Not that I ever doubted it. This time the world’s smartest blogger looks at our military’s PsyOps — psychological operations, and how they were applied to create illusions to keep us all behind the war, from the toppling of Saddam’s statue to — well, he can say it better than I can.
We have in fact known from even before the outset that the war against Iraq would prominently feature psychological warfare. Most people have assumed that this warfare would be directed against the enemy and the subject citizens. They have not stopped to consider that, by definition, it would also be directed toward the American public as well.
This reality raises a serious concern about the fragility of democracy during wartime. Because under the aegis of a seemingly eternal war, the American government has clearly been involving the public in its psychological combat, and has hijacked the nation’s press in the process. The entire meaning of the Iraq war — and by extension, the “war on terrorism” — is inextricably bound up in the psychological manipulation of the voting public through a relentless barrage of propaganda.
This is why the both the runup to the war and its subsequent mishandling have been so replete with highly symbolic media events — many of them played repeatedly on nightly newscasts — that have proven so hollow at their core, from the declarations of imminent threat from Iraq’s supposed weapons of mass destruction, to phony images of Saddam’s statue being torn down, to flyboy antics aboard aircraft carriers, to meaningless “handovers” of power. It also explains why certain important and humanizing symbols of wartime — civilian casualties, the returning flag-draped coffins — have been so notably absent from our views of the war.
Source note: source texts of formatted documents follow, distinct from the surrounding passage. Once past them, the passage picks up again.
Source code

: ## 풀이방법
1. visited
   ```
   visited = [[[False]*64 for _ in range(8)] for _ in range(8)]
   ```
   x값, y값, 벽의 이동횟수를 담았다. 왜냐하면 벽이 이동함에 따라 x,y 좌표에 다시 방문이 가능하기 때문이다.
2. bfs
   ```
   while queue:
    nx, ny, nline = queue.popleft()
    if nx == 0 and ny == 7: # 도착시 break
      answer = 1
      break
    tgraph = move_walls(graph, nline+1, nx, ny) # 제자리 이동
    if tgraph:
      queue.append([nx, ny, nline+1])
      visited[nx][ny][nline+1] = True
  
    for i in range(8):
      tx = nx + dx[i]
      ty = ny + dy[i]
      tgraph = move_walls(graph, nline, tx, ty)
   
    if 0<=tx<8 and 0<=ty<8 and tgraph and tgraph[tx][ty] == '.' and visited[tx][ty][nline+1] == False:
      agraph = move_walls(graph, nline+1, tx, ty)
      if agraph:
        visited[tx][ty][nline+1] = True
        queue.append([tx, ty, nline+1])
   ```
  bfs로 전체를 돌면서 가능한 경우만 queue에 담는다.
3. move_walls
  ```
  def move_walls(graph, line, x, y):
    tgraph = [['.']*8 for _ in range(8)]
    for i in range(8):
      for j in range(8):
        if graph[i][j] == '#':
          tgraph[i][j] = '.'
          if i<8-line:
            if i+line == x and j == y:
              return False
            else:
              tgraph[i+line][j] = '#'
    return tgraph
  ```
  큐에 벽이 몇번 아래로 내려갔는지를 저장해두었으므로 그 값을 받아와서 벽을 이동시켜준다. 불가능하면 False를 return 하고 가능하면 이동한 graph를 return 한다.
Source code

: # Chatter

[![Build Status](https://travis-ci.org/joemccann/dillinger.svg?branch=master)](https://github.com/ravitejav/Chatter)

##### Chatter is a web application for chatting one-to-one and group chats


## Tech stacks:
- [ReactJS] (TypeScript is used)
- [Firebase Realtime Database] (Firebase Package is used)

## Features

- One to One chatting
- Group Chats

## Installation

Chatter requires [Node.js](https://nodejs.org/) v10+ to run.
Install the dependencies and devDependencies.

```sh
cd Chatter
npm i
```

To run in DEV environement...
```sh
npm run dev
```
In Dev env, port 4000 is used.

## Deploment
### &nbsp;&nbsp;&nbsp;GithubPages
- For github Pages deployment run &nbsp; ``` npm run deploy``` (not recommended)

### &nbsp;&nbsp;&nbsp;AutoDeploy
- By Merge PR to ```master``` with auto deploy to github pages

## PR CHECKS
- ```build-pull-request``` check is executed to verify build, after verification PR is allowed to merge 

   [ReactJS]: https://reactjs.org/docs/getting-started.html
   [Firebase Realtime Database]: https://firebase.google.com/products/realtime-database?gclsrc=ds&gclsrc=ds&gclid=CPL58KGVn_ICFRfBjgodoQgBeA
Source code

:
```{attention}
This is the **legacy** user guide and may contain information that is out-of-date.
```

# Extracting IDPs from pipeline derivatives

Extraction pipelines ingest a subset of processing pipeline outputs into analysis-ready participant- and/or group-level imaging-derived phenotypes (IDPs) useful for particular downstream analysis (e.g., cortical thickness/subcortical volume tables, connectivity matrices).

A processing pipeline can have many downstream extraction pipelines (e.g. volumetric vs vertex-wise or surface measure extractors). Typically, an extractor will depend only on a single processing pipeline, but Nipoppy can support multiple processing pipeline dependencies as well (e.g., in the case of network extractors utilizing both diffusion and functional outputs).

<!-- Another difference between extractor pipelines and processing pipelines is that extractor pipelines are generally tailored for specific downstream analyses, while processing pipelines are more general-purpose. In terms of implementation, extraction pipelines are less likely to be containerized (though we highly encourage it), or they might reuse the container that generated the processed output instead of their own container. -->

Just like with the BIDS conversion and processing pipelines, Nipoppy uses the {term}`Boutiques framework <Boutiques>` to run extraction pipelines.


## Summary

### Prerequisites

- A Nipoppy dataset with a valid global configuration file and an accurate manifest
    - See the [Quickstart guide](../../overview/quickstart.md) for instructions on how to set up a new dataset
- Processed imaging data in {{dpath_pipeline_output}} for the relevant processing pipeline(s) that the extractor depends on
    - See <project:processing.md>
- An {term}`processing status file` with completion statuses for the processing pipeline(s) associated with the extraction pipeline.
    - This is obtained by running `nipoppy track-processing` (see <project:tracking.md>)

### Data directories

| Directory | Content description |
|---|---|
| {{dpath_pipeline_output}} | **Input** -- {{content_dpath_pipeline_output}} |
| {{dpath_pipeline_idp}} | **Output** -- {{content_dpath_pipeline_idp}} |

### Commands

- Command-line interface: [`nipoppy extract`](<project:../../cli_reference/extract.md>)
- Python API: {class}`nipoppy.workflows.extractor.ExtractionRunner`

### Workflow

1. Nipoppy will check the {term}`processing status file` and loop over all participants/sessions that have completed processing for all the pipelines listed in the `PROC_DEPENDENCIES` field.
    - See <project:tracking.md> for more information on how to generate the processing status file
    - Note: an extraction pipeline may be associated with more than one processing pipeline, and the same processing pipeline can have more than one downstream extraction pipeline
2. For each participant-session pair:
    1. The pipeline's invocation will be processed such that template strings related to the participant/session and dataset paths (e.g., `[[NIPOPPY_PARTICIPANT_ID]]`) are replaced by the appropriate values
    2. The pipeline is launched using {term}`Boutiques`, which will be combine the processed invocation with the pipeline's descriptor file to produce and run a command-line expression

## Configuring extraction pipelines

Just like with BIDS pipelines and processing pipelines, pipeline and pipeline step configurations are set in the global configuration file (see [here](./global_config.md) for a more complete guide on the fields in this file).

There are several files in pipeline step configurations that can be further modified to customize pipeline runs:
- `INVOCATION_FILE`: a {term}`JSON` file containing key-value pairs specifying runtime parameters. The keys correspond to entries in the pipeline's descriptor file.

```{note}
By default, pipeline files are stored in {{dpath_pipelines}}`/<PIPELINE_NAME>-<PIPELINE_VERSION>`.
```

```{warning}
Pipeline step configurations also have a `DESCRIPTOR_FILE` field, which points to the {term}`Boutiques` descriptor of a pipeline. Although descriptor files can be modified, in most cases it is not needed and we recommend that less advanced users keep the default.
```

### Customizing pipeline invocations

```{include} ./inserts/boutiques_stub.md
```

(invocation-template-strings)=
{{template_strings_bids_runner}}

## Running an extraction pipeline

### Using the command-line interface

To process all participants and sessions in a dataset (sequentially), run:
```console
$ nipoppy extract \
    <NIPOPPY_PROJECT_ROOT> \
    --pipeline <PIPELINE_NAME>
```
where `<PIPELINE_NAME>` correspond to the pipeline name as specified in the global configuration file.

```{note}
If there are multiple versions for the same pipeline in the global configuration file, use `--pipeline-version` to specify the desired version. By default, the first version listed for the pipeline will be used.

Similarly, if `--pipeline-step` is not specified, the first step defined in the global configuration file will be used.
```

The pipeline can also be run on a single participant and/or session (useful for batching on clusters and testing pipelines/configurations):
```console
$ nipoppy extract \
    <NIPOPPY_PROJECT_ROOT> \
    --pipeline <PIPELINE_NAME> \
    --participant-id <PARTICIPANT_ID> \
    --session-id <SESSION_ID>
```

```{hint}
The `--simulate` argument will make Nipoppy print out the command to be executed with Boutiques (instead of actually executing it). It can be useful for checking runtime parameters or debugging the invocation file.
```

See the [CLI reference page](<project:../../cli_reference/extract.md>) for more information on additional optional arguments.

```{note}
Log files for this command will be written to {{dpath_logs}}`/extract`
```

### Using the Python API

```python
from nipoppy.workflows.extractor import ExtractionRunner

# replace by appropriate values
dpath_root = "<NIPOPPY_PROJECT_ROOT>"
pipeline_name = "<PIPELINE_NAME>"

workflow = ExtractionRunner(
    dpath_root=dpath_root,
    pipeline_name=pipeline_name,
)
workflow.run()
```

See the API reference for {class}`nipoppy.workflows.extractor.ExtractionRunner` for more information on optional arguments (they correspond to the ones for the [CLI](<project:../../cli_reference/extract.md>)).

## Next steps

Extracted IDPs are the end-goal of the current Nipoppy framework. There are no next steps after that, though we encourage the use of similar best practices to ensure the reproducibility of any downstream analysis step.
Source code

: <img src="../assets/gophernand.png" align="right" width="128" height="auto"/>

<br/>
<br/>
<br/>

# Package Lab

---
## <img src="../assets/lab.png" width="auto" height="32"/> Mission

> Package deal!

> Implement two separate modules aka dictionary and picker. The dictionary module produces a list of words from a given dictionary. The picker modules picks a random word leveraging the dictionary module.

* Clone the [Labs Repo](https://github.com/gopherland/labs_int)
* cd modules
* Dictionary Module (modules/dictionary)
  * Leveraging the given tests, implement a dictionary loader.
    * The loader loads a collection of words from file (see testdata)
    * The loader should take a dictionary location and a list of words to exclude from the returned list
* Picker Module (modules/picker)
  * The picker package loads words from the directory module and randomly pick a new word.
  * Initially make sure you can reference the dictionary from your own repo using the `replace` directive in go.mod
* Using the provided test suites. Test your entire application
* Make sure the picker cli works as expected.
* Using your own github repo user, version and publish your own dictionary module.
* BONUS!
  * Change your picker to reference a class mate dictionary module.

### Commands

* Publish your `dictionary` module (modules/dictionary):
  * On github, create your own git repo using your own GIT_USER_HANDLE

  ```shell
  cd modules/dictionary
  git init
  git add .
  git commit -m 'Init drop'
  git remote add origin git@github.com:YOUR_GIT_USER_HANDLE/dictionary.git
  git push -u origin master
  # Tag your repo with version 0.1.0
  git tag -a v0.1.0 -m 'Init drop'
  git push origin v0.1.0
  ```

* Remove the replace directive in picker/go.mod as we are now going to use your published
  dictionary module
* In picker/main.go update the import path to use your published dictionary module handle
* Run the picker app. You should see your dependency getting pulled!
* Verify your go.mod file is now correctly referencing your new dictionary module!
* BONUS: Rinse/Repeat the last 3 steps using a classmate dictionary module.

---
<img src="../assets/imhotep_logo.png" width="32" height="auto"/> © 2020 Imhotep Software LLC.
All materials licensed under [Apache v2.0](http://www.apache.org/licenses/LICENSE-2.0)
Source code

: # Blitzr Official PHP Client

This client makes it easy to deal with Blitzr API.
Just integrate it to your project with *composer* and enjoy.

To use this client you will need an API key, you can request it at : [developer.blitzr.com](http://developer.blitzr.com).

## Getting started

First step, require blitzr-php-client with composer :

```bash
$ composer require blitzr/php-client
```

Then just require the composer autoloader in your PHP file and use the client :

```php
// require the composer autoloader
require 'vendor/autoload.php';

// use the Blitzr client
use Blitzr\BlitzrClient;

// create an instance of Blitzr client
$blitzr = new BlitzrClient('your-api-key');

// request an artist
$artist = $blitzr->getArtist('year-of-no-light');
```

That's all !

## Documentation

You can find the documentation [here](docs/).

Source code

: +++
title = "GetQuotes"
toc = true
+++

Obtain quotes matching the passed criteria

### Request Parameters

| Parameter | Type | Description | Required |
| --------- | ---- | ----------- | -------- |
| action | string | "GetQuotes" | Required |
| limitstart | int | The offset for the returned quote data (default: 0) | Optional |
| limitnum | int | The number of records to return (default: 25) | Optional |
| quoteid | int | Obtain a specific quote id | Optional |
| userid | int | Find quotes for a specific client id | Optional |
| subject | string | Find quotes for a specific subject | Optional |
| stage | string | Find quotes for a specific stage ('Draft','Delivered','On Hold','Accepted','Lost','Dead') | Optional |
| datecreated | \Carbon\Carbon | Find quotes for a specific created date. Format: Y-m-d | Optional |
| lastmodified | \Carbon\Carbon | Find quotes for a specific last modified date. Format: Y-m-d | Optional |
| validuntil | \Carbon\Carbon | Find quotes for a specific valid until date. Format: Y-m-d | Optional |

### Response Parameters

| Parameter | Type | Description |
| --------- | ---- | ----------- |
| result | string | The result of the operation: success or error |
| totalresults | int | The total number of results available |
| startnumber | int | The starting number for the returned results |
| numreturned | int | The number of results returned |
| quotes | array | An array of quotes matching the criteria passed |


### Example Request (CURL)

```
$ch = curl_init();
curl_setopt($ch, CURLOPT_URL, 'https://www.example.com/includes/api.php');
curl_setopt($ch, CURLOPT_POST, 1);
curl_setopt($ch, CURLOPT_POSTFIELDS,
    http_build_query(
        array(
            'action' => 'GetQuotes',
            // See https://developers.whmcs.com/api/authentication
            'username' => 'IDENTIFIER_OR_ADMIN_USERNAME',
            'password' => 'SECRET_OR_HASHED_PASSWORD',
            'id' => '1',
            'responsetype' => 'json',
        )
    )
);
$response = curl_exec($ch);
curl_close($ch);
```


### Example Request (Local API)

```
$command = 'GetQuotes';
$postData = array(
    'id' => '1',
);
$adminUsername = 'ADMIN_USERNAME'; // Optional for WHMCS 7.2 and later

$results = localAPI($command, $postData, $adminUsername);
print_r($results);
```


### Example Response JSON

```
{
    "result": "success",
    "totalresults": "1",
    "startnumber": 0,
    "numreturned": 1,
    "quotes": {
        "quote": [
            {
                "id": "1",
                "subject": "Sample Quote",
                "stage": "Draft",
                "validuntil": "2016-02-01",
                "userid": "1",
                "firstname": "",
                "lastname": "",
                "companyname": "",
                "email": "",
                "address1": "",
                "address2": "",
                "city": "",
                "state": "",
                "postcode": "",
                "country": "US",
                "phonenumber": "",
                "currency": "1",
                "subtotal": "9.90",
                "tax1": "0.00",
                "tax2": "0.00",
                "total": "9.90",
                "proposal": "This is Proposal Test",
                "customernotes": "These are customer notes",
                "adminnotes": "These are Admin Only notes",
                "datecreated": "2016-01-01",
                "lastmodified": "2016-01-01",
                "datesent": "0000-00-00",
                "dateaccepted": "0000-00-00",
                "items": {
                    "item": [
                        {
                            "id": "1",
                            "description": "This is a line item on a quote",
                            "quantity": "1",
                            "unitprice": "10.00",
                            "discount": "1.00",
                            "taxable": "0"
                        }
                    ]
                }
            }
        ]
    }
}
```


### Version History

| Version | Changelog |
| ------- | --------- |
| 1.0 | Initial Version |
The role of the media in this manipulation cannot be overstated. The abdication of the media’s role as an independent watchdog and its whole subsumation as a propaganda organ bodes ill for any democracy, because a well-informed public is vital to its functioning.
Brilliant. And it correlates perfectly with my post yesterday about America’s “gag rule” and the book of that name by Lewis H. Lapham. This is Lapham’s premise in action — not necessarily repression, but manipulation of the media resulting in its failure to hold the government to account. A malleable press is just another tool of the government, exactly what a free press is not supposed to be.
And the never-ending war is an invitation to endless meaningless photo ops and BS to keep us hypnotized, mesmerized, pacified in our contentment that things are going as promised. Never mind that it is a choreographed illusion. And the media know it.
Dave Neiwert (aka Orcinus) never fails to amaze me. You should make it a daily read. Or twice-daily.